▶ WHAT YOU SHOULD DO
Among the entries below, please show each line that carries the word "host".

┌──

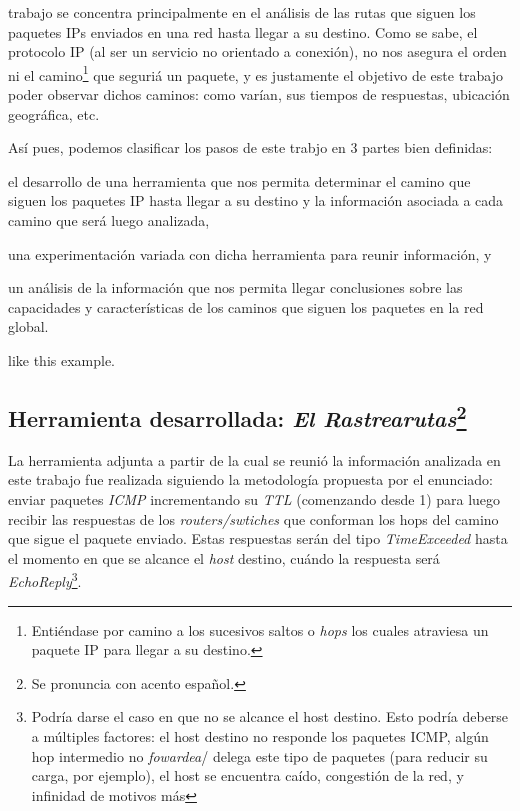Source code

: trabajo se concentra principalmente en el an\'alisis
de las rutas que siguen los paquetes IPs enviados en una red hasta llegar a
su destino. Como se sabe, el protocolo IP (al ser un servicio no orientado
a conexi\'on), no nos asegura el orden ni el camino\footnote{Enti\'endase
por camino a los sucesivos saltos o \textit{hops}\cite{hop} los cuales
atraviesa un paquete IP para llegar a su destino.} que seguri\'a un paquete,
y es justamente el objetivo de este trabajo poder observar dichos caminos:
como var\'ian, sus tiempos de respuestas, ubicaci\'on geogr\'afica, etc.

\par As\'i pues, podemos clasificar los pasos de este trabjo en 3 partes
bien definidas:
\begin{enumerate*}[label=\itshape\alph*\upshape)]
    \item el desarrollo de una herramienta que nos permita determinar el
        camino que siguen los paquetes IP hasta llegar a su destino y la
        informaci\'on asociada a cada camino que ser\'a luego analizada, 

    \item una experimentaci\'on variada con dicha herramienta para reunir
        informaci\'on, y

    \item un an\'alisis de la informaci\'on que nos permita llegar conclusiones
        sobre las capacidades y caracter\'isticas de los caminos que siguen
        los paquetes en la red global.
\end{enumerate*} like this example.


\subsection*{Herramienta desarrollada: \textit{El Rastrearutas}\footnote{Se
pronuncia con acento espa\~nol.}}\label{sec:traceroute}
\par La herramienta adjunta a partir de la cual se reuni\'o la informaci\'on
analizada en este trabajo fue realizada siguiendo la metodolog\'ia propuesta
por el enunciado: enviar paquetes \textit{ICMP}\cite{rfc792} incrementando
su \textit{TTL} (comenzando desde 1) para luego recibir las respuestas de los
\textit{routers/swtiches} que conforman los hops del camino que sigue el paquete
enviado. Estas respuestas ser\'an del tipo \textit{TimeExceeded} hasta el
momento en que se alcance el \textit{host} destino, cu\'ando la respuesta ser\'a
\textit{EchoReply}\footnote{Podr\'ia darse el caso en que no se alcance el
host destino. Esto podr\'ia deberse a m\'ultiples factores: el host destino
no responde los paquetes ICMP, alg\'un hop intermedio no \textit{fowardea}/%
delega este tipo de paquetes (para reducir su carga, por ejemplo), el host
se encuentra ca\'ido, congesti\'on de la red, y infinidad de motivos m\'as}.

└──

▶ RESULT OF THIS EXERCISE
momento en que se alcance el \textit{host} destino, cu\'ando la respuesta ser\'a
host destino. Esto podr\'ia deberse a m\'ultiples factores: el host destino
delega este tipo de paquetes (para reducir su carga, por ejemplo), el host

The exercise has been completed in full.